- [EXERCISE MATERIALS]:

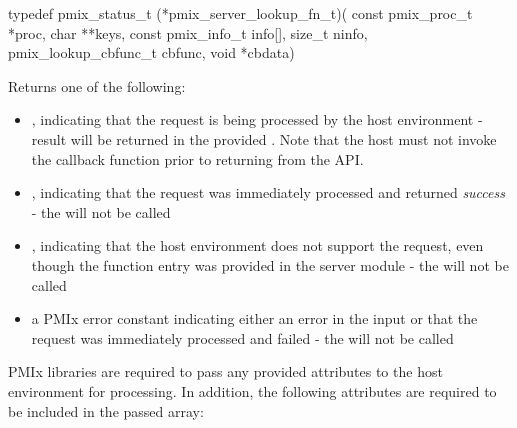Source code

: \format

\cspecificstart
\begin{codepar}
typedef pmix_status_t (*pmix_server_lookup_fn_t)(
                             const pmix_proc_t *proc,
                             char **keys,
                             const pmix_info_t info[],
                             size_t ninfo,
                             pmix_lookup_cbfunc_t cbfunc,
                             void *cbdata)
\end{codepar}
\cspecificend

\begin{arglist}
\end{arglist}

Returns one of the following:

\begin{itemize}
    \item {}, indicating that the request is being processed by the host environment - result will be returned in the provided . Note that the host must not invoke the callback function prior to returning from the \ac{API}.
    \item {}, indicating that the request was immediately processed and returned \textit{success} - the  will not be called
    \item {}, indicating that the host environment does not support the request, even though the function entry was provided in the server module - the  will not be called
    \item a PMIx error constant indicating either an error in the input or that the request was immediately processed and failed - the  will not be called
\end{itemize}

\reqattrstart
\ac{PMIx} libraries are required to pass any provided attributes to the host environment for processing. In addition, the following attributes are required to be included in the passed  array:

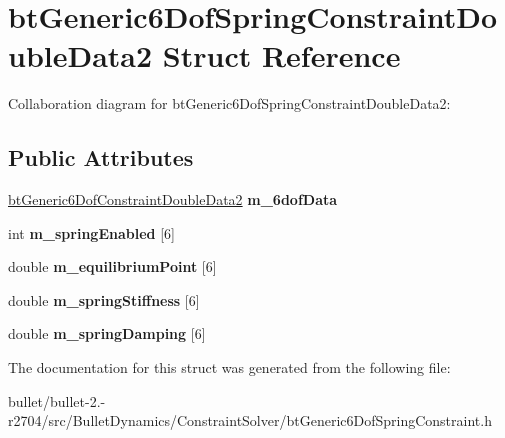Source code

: \hypertarget{structbt_generic6_dof_spring_constraint_double_data2}{\section{bt\+Generic6\+Dof\+Spring\+Constraint\+Double\+Data2 Struct Reference}
\label{structbt_generic6_dof_spring_constraint_double_data2}
}


Collaboration diagram for bt\+Generic6\+Dof\+Spring\+Constraint\+Double\+Data2\+:
\subsection*{Public Attributes}
\begin{DoxyCompactItemize}
\item 
\hypertarget{structbt_generic6_dof_spring_constraint_double_data2_ace84f798837107c558c2055a3c54be55}{\hyperlink{structbt_generic6_dof_constraint_double_data2}{bt\+Generic6\+Dof\+Constraint\+Double\+Data2} {\bfseries m\+\_\+6dof\+Data}}\label{structbt_generic6_dof_spring_constraint_double_data2_ace84f798837107c558c2055a3c54be55}

\item 
\hypertarget{structbt_generic6_dof_spring_constraint_double_data2_a1876aef7e083110918863affa4d954f4}{int {\bfseries m\+\_\+spring\+Enabled} \mbox{[}6\mbox{]}}\label{structbt_generic6_dof_spring_constraint_double_data2_a1876aef7e083110918863affa4d954f4}

\item 
\hypertarget{structbt_generic6_dof_spring_constraint_double_data2_a0e1f3d4b938bf34d42e6f56797958498}{double {\bfseries m\+\_\+equilibrium\+Point} \mbox{[}6\mbox{]}}\label{structbt_generic6_dof_spring_constraint_double_data2_a0e1f3d4b938bf34d42e6f56797958498}

\item 
\hypertarget{structbt_generic6_dof_spring_constraint_double_data2_a957a7fda176a4efde6404f74adcb74d2}{double {\bfseries m\+\_\+spring\+Stiffness} \mbox{[}6\mbox{]}}\label{structbt_generic6_dof_spring_constraint_double_data2_a957a7fda176a4efde6404f74adcb74d2}

\item 
\hypertarget{structbt_generic6_dof_spring_constraint_double_data2_a6cef5f6bcd61c90cd60b5ecd689d8e93}{double {\bfseries m\+\_\+spring\+Damping} \mbox{[}6\mbox{]}}\label{structbt_generic6_dof_spring_constraint_double_data2_a6cef5f6bcd61c90cd60b5ecd689d8e93}

\end{DoxyCompactItemize}


The documentation for this struct was generated from the following file\+:\begin{DoxyCompactItemize}
\item 
bullet/bullet-\/2.-\/r2704/src/\+Bullet\+Dynamics/\+Constraint\+Solver/bt\+Generic6\+Dof\+Spring\+Constraint.\+h\end{DoxyCompactItemize}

- [EXERCISE DESCRIPTION]: Filter the records for lines holding the string "provided". Copy each one.

- [ANSWER FOR THE TASK]:
    \item {}, indicating that the request is being processed by the host environment - result will be returned in the provided . Note that the host must not invoke the callback function prior to returning from the \ac{API}.
    \item {}, indicating that the host environment does not support the request, even though the function entry was provided in the server module - the  will not be called
\ac{PMIx} libraries are required to pass any provided attributes to the host environment for processing. In addition, the following attributes are required to be included in the passed  array:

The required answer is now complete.